Insurance shoppers who use online sites tend to return to them–not the insurer–at renewal time, according to a U.K. study of web-based insurance sales that finds such shoppers are “more inclined to perceive their relationship to be with the price comparison site and not the insurance company.”
Companies looking to solidify relationships with their consumers should invest in different types of promotion, including pre-web activities like direct mail and advertising, researcher Gary Robertshaw, a fellow at the Institute of Direct Marketing found in a recent study.

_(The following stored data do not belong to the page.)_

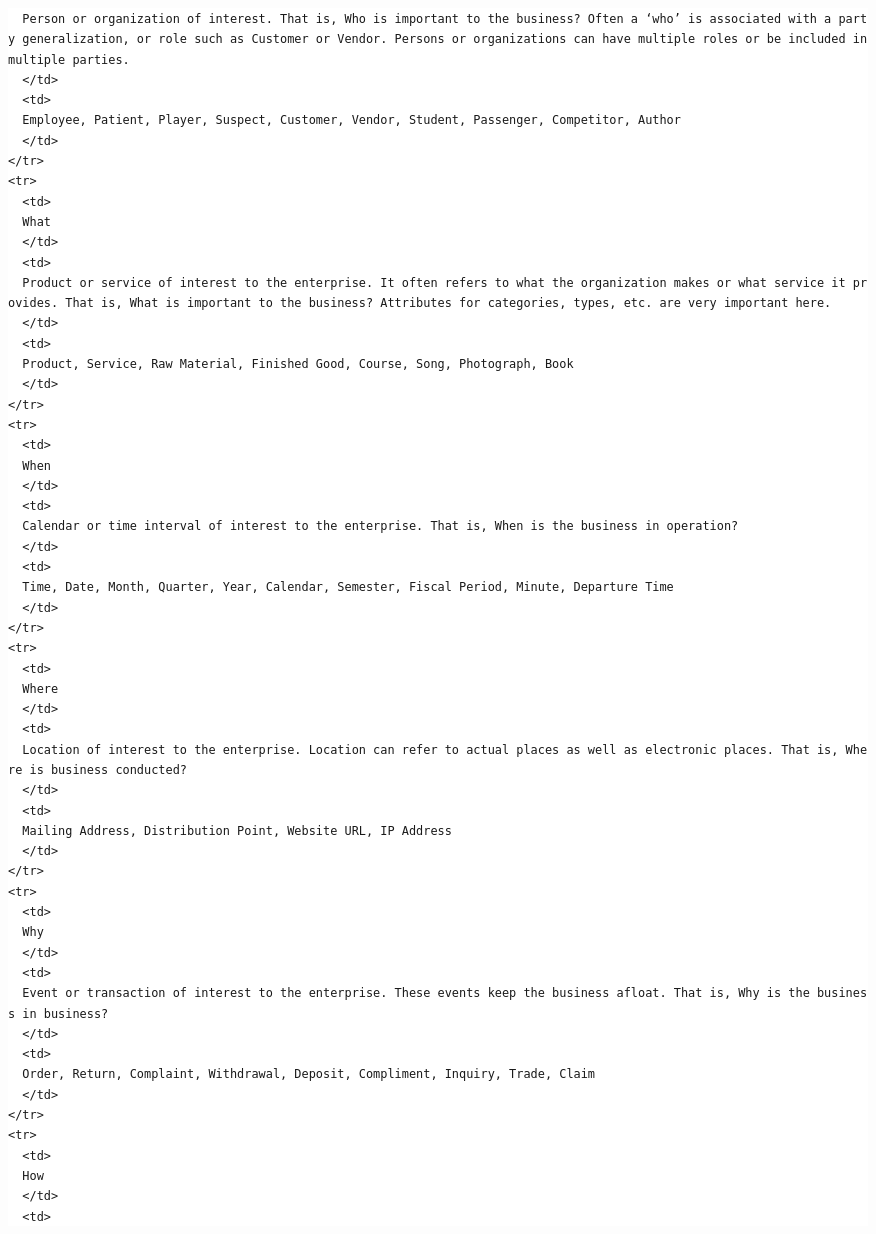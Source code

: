       Person or organization of interest. That is, Who is important to the business? Often a ‘who’ is associated with a party generalization, or role such as Customer or Vendor. Persons or organizations can have multiple roles or be included in multiple parties.
      </td>
      <td>
      Employee, Patient, Player, Suspect, Customer, Vendor, Student, Passenger, Competitor, Author
      </td>
    </tr>
    <tr>
      <td>
      What
      </td>
      <td>
      Product or service of interest to the enterprise. It often refers to what the organization makes or what service it provides. That is, What is important to the business? Attributes for categories, types, etc. are very important here.
      </td>
      <td>
      Product, Service, Raw Material, Finished Good, Course, Song, Photograph, Book
      </td>
    </tr>
    <tr>
      <td>
      When
      </td>
      <td>
      Calendar or time interval of interest to the enterprise. That is, When is the business in operation?
      </td>
      <td>
      Time, Date, Month, Quarter, Year, Calendar, Semester, Fiscal Period, Minute, Departure Time
      </td>
    </tr>
    <tr>
      <td>
      Where
      </td>
      <td>
      Location of interest to the enterprise. Location can refer to actual places as well as electronic places. That is, Where is business conducted?
      </td>
      <td>
      Mailing Address, Distribution Point, Website URL, IP Address
      </td>
    </tr>
    <tr>
      <td>
      Why
      </td>
      <td>
      Event or transaction of interest to the enterprise. These events keep the business afloat. That is, Why is the business in business?
      </td>
      <td>
      Order, Return, Complaint, Withdrawal, Deposit, Compliment, Inquiry, Trade, Claim
      </td>
    </tr>
    <tr>
      <td>
      How
      </td>
      <td>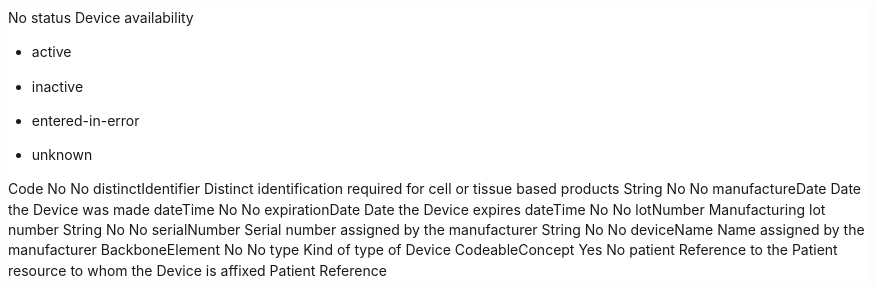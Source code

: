 <td>No</td>
</tr>
<tr>
<td>status</td>
<td>Device availability
<ul><li><p>active</p></li><li><p>inactive</p></li><li><p>entered-in-error</p></li><li><p>unknown</p></li></ul></td>
<td>Code</td>
<td>No</td>
<td>No</td>
</tr>
<tr>
<td>distinctIdentifier</td>
<td>Distinct identification required for cell or tissue based products</td>
<td>String</td>
<td>No</td>
<td>No</td>
</tr>
<tr>
<td>manufactureDate</td>
<td>Date the Device was made</td>
<td>dateTime</td>
<td>No</td>
<td>No</td>
</tr>
<tr>
<td>expirationDate</td>
<td>Date the Device expires</td>
<td>dateTime</td>
<td>No</td>
<td>No</td>
</tr>
<tr>
<td>lotNumber</td>
<td>Manufacturing lot number</td>
<td>String</td>
<td>No</td>
<td>No</td>
</tr>
<tr>
<td>serialNumber</td>
<td>Serial number assigned by the manufacturer</td>
<td>String</td>
<td>No</td>
<td>No</td>
</tr>
<tr>
<td>deviceName</td>
<td>Name assigned by the manufacturer</td>
<td>BackboneElement</td>
<td>No</td>
<td>No</td>
</tr>
<tr>
<td>type</td>
<td>Kind of type of Device</td>
<td>CodeableConcept</td>
<td>Yes</td>
<td>No</td>
</tr>
<tr>
<td>patient</td>
<td>Reference to the Patient resource to whom the Device is affixed</td>
<td>Patient Reference</td>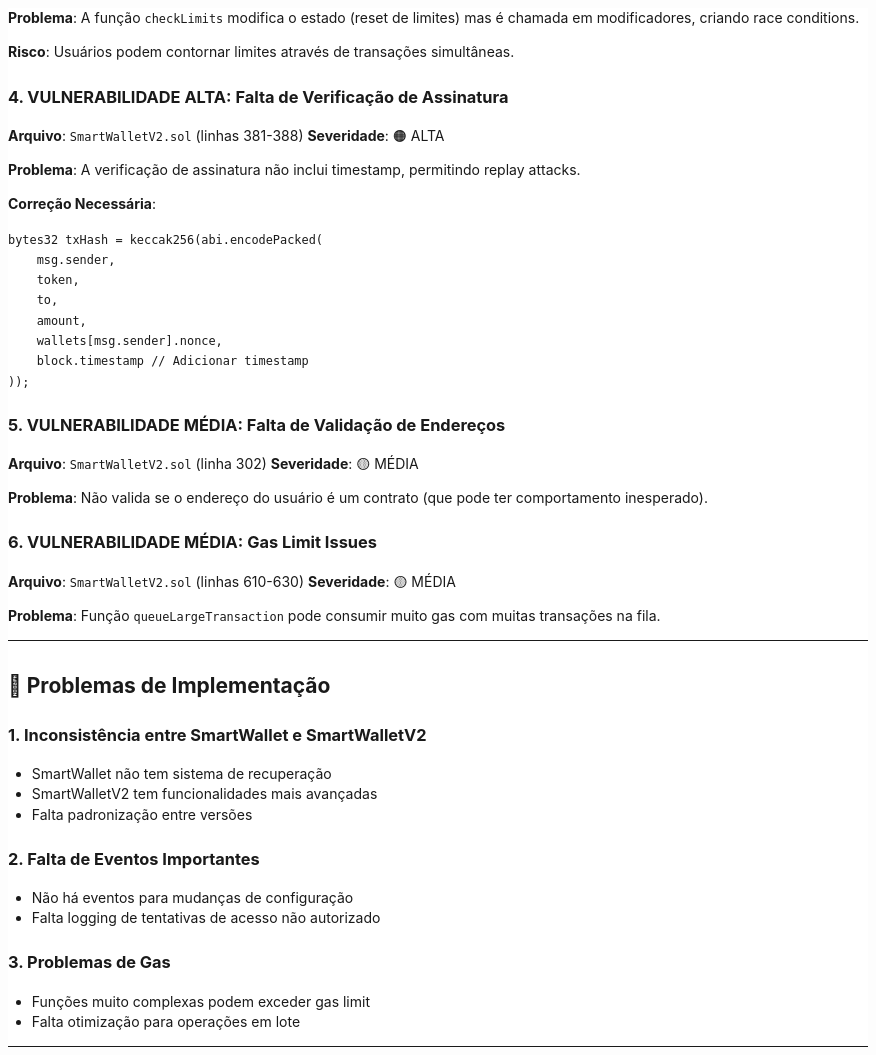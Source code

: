 **Problema**: A função `checkLimits` modifica o estado (reset de limites) mas é chamada em modificadores, criando race conditions.

**Risco**: Usuários podem contornar limites através de transações simultâneas.

### 4. **VULNERABILIDADE ALTA: Falta de Verificação de Assinatura**
**Arquivo**: `SmartWalletV2.sol` (linhas 381-388)
**Severidade**: 🟠 ALTA

**Problema**: A verificação de assinatura não inclui timestamp, permitindo replay attacks.

**Correção Necessária**:
```solidity
bytes32 txHash = keccak256(abi.encodePacked(
    msg.sender,
    token,
    to,
    amount,
    wallets[msg.sender].nonce,
    block.timestamp // Adicionar timestamp
));
```

### 5. **VULNERABILIDADE MÉDIA: Falta de Validação de Endereços**
**Arquivo**: `SmartWalletV2.sol` (linha 302)
**Severidade**: 🟡 MÉDIA

**Problema**: Não valida se o endereço do usuário é um contrato (que pode ter comportamento inesperado).

### 6. **VULNERABILIDADE MÉDIA: Gas Limit Issues**
**Arquivo**: `SmartWalletV2.sol` (linhas 610-630)
**Severidade**: 🟡 MÉDIA

**Problema**: Função `queueLargeTransaction` pode consumir muito gas com muitas transações na fila.

---

## 🔧 Problemas de Implementação

### 1. **Inconsistência entre SmartWallet e SmartWalletV2**
- SmartWallet não tem sistema de recuperação
- SmartWalletV2 tem funcionalidades mais avançadas
- Falta padronização entre versões

### 2. **Falta de Eventos Importantes**
- Não há eventos para mudanças de configuração
- Falta logging de tentativas de acesso não autorizado

### 3. **Problemas de Gas**
- Funções muito complexas podem exceder gas limit
- Falta otimização para operações em lote

---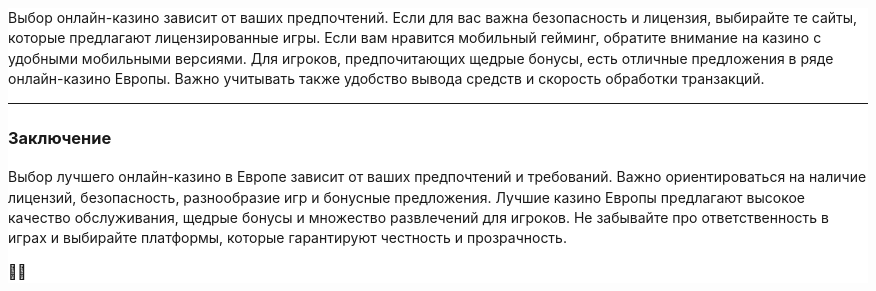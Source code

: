 Выбор онлайн-казино зависит от ваших предпочтений. Если для вас важна безопасность и лицензия, выбирайте те сайты, которые предлагают лицензированные игры. Если вам нравится мобильный гейминг, обратите внимание на казино с удобными мобильными версиями. Для игроков, предпочитающих щедрые бонусы, есть отличные предложения в ряде онлайн-казино Европы. Важно учитывать также удобство вывода средств и скорость обработки транзакций.

***

### Заключение

Выбор лучшего онлайн-казино в Европе зависит от ваших предпочтений и требований. Важно ориентироваться на наличие лицензий, безопасность, разнообразие игр и бонусные предложения. Лучшие казино Европы предлагают высокое качество обслуживания, щедрые бонусы и множество развлечений для игроков. Не забывайте про ответственность в играх и выбирайте платформы, которые гарантируют честность и прозрачность.

🎰💸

“The long-term profitability of customers acquired from price comparison sites will inevitably be weaker in the longer term than those acquired from traditional media,” he found.
The personal touch
Although the U.K. market was an early adopter of online insurance quoting–several popular quoting sites, including Insurancewide and Moneysupermarket emerged there in the late 1990s–and quoting is popular with consumers–78% said they’d likely turn to such a site for their auto insurance–the online channel isn’t as effective when it comes to holding onto a consumer.
Robertshaw cites earlier research on online insurance shopping that found that 39% of price-comparison site customers are likely to be disloyal compared to those who responded to newspaper ads (12%), direct mail (18%) and television advertising (21%). “In contrast, the best way to capture a loyal customer was found to be through personal recommendation or through traditional media advertising,” he writes in the latest Journal of Direct, Data and Digital Marketing Practice.
Although the cost to acquire a customer through the quoting channel is markedly cheaper than traditional channels–£39 vs. £130.51 for cold list direct mail–in the longer term, the more loyal (traditional) customers are more profitable.
The “loaned” consumer
Some sites try to develop their own relationship with the shopper through cross-selling and other promotions, and in doing so, “create a situation in which there is an ongoing competition between themselves and the insurer for customer ownership,” the study points out. “It could be argued that price comparison sites loan customers to insurers rather than create them.”
Robertshaw’s study also compared premiums offered through online sites and insurers’ own websites–using three specific user profiles. He found that different price comparison sites often gave different quotes from the same insurer, and that the quoting sites often offered the lowest premiums.
Given the profitability and consumer retention implications of online quoting, he concludes that “it is expected that more insurance companies will be prompted to review their degree of engagement with price comparison sites and reappraise their strategic role in customer acquisition.”